Look at the shoulders on that cat, wow.


----------



## utduckhunter (Jul 24, 2008)

good job. that is a nice fish


----------



## #1DEER 1-I (Sep 10, 2007)

Nice looking fish.


----------



## FROGGER (Oct 1, 2007)

That is one fat cat.... WOW :shock:


----------



## scott_rn (Sep 11, 2007)

Nice cat Bob! Was that lunker dragging your boat in circles?

I automatically assumed this fish was going to be a trout - and at 24 inches and 7.5 pounds I figured it was going to be a square trout :wink: .


----------



## Guns and Flies (Nov 7, 2007)

That is disgusting! Great catch.


----------



## quakeycrazy (Sep 18, 2007)

Good fish!!


----------



## SteepNDeep (Sep 11, 2007)

Schweet! Nice fish.


----------



## Greenguy88 (Sep 7, 2007)

Now thats a good looking cat there bob! Congrats on the catch.
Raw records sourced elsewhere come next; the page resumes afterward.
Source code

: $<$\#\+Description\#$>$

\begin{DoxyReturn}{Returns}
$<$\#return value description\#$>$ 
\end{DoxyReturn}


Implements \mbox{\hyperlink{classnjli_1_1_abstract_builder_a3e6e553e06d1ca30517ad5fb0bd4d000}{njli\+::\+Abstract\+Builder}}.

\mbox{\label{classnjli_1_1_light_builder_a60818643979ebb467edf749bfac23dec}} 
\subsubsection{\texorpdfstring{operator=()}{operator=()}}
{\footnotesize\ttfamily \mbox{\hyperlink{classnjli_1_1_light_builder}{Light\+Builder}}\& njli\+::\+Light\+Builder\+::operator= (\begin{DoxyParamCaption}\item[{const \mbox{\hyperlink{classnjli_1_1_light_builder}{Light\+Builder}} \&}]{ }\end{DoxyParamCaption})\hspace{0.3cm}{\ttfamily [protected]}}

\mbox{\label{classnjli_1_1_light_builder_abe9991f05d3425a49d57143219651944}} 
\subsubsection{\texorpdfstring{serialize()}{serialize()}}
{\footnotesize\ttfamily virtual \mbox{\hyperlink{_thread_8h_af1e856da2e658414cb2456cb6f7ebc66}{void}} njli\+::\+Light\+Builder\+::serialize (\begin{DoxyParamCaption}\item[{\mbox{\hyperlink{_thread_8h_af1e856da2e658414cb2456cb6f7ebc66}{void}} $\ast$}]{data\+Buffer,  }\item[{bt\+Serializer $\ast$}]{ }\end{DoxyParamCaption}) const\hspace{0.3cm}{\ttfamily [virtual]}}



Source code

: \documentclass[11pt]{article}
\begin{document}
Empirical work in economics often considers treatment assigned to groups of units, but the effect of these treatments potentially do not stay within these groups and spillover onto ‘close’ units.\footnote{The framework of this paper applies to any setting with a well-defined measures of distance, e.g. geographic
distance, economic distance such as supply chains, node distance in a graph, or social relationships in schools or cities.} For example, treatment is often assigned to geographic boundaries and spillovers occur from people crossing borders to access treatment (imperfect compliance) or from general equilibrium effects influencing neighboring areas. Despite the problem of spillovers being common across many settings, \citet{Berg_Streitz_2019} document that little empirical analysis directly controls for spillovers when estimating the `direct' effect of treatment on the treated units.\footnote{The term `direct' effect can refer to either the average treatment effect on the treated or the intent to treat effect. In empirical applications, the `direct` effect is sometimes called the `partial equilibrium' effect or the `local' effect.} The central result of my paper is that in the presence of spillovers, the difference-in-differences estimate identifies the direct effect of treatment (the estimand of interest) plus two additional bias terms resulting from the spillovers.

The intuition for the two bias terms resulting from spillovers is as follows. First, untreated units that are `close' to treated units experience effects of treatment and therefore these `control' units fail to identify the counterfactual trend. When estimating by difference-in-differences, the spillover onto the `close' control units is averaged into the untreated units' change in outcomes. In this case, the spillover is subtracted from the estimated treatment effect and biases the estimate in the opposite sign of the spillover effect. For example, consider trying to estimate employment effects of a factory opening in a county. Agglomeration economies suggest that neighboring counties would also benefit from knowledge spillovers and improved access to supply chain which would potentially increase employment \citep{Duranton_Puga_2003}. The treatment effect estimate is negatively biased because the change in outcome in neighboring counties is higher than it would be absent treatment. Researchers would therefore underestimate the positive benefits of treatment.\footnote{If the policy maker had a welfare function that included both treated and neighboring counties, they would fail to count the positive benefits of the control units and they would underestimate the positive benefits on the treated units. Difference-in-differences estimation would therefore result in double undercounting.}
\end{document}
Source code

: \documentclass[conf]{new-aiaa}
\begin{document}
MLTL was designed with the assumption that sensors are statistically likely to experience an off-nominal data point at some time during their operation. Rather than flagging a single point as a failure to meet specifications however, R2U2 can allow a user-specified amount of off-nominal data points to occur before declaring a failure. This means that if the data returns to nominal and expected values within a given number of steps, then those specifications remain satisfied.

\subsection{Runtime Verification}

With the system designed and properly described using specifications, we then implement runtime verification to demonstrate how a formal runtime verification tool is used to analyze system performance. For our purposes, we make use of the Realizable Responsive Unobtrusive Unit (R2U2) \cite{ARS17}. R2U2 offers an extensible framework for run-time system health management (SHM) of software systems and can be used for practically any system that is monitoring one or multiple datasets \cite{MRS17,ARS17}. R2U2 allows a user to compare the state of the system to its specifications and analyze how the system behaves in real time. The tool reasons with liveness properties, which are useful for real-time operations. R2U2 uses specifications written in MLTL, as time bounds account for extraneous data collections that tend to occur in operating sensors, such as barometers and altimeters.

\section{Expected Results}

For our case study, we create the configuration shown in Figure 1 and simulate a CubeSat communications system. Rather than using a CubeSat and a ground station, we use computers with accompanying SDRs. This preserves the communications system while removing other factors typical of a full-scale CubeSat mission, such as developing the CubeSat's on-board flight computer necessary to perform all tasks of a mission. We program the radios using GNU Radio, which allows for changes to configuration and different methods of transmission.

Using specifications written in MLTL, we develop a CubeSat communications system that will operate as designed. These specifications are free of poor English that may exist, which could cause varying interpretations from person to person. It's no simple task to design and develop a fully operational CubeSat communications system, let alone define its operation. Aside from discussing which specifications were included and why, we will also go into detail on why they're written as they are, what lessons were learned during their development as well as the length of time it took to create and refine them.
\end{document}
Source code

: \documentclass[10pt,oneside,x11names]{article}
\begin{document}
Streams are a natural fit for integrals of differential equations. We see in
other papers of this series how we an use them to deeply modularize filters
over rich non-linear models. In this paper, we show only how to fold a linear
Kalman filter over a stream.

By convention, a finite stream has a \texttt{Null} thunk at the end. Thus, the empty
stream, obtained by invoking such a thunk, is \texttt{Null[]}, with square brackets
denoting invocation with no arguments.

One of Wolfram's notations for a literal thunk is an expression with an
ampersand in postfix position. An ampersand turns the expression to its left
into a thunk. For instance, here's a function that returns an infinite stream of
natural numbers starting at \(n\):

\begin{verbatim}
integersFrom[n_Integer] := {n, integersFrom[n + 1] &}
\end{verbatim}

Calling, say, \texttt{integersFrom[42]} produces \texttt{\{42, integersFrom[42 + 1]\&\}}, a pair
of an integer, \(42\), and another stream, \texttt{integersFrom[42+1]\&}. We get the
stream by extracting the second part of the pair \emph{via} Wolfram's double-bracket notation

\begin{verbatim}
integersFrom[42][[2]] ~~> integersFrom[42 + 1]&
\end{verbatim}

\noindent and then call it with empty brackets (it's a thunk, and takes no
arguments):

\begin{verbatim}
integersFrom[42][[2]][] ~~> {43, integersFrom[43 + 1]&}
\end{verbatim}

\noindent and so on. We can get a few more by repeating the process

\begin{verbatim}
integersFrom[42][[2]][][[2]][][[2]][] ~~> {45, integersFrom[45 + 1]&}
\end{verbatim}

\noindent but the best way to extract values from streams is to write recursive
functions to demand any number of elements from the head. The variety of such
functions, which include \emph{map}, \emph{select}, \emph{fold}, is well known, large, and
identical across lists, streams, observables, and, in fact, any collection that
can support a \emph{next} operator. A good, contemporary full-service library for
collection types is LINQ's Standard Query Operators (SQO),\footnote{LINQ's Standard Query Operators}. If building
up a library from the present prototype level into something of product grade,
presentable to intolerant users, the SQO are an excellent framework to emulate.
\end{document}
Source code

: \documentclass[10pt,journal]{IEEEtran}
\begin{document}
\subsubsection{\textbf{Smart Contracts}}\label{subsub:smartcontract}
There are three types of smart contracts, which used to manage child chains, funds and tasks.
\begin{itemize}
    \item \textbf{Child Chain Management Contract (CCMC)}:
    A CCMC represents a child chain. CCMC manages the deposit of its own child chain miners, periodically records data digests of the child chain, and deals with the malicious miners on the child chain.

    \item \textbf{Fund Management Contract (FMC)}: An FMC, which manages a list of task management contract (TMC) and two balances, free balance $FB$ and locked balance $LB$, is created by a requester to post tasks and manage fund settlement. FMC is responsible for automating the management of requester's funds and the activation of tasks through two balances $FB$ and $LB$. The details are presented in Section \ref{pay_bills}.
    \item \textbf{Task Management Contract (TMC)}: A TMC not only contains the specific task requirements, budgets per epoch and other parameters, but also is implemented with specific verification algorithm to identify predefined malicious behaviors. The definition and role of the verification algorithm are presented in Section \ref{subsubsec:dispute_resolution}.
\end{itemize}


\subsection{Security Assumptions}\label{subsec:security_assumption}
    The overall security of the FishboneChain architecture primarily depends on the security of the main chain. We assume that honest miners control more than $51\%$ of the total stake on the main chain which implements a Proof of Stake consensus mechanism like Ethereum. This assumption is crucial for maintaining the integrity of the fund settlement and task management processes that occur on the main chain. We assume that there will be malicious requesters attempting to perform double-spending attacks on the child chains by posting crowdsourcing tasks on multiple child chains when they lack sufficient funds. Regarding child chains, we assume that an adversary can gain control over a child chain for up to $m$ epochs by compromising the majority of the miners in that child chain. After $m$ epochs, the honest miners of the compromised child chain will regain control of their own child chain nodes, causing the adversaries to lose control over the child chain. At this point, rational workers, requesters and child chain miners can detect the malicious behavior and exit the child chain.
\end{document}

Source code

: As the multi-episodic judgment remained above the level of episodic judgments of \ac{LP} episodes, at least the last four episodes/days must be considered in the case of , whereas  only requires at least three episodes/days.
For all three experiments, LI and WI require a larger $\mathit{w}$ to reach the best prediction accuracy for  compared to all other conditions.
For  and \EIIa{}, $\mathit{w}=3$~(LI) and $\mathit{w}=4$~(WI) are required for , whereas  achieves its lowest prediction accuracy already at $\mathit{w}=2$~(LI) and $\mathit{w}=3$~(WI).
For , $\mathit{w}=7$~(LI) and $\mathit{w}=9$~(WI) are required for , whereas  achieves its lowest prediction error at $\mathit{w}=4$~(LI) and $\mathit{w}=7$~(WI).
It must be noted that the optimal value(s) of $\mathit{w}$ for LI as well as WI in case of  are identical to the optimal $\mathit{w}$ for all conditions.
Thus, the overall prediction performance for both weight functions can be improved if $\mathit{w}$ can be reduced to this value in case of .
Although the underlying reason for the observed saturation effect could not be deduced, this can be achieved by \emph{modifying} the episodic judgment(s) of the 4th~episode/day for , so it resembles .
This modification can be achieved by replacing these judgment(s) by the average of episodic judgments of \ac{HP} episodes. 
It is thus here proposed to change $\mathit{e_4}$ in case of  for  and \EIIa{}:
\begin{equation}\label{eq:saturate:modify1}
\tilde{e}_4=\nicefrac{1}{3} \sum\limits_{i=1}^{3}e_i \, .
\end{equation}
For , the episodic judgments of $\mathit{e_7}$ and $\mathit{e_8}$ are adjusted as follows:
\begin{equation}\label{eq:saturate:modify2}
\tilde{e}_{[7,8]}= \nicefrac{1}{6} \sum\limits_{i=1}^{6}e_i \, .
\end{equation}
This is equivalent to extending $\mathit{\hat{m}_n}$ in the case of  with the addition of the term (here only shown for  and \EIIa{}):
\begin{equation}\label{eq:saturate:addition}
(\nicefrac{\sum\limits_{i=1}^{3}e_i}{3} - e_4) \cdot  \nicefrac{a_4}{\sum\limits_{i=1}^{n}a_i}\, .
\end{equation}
The only ones I have ever outta there are the baby ones next to it!


----------



## DIPPER (Jun 21, 2008)

Thats a nice meathead!!! _(O)_


----------



## Huge29 (Sep 17, 2007)

DIPPER said:


> Thats a nice meathead!!! _(O)_


+1 congrats!


----------



## fixed blade XC-3 (Sep 11, 2007)

Holy ****!!! That catfish has forhead muscles as big as Berry Bond's!  

Nice fish!


----------